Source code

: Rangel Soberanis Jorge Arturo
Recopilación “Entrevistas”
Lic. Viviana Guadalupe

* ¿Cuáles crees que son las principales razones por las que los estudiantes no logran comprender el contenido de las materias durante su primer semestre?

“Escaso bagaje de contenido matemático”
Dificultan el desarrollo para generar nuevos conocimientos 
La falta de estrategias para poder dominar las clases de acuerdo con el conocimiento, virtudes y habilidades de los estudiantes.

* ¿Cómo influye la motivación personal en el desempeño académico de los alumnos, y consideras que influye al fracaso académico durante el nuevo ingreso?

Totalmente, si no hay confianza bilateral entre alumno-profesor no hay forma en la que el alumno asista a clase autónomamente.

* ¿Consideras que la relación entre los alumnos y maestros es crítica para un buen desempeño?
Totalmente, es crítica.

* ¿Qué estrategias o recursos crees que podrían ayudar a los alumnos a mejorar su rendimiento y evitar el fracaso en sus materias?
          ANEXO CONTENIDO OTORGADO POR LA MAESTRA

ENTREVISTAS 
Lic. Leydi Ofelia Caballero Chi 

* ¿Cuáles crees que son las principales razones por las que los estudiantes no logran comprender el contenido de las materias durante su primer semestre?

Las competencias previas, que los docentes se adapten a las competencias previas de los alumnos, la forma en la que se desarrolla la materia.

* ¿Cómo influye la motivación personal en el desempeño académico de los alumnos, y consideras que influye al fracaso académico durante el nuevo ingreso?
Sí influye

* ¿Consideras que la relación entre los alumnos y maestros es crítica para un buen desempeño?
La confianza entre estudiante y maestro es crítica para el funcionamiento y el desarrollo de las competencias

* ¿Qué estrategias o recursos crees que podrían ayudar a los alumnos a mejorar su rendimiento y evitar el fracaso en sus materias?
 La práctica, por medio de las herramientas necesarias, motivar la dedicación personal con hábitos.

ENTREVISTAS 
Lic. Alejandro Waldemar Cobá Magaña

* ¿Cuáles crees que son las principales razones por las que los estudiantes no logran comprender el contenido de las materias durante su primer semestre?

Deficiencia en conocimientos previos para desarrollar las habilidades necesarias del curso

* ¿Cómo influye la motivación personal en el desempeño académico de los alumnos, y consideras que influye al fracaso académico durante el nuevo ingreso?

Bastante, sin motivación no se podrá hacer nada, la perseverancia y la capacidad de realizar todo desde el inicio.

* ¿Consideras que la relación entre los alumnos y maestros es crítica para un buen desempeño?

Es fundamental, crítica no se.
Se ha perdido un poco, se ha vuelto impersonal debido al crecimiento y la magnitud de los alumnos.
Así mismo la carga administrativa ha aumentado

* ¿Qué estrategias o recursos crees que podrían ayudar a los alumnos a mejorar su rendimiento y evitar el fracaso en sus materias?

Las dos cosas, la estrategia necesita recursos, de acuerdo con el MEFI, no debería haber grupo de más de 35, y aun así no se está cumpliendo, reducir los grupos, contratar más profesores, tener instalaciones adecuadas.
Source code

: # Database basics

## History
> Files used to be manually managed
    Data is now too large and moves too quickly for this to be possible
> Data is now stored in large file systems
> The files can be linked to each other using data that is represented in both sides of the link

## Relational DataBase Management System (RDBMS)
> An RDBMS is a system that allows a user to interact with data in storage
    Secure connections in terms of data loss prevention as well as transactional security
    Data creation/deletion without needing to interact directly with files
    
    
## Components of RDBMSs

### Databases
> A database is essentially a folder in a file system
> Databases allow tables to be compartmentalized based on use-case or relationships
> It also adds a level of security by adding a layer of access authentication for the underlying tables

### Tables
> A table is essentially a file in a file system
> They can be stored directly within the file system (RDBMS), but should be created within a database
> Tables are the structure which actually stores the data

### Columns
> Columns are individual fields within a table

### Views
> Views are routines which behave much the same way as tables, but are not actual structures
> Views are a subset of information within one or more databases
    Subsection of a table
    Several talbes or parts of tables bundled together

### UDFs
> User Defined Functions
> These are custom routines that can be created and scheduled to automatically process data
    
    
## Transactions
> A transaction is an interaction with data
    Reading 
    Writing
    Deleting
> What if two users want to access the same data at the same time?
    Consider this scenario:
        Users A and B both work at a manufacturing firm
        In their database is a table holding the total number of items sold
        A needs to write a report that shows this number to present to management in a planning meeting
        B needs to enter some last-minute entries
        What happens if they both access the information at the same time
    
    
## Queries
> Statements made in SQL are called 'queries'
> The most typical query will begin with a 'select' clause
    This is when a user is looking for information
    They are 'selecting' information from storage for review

# # # # # # #

> _Work required_:
When a line in the data contains the string "Columns", copy that line.

> _The completed task_:
### Columns
> Columns are individual fields within a table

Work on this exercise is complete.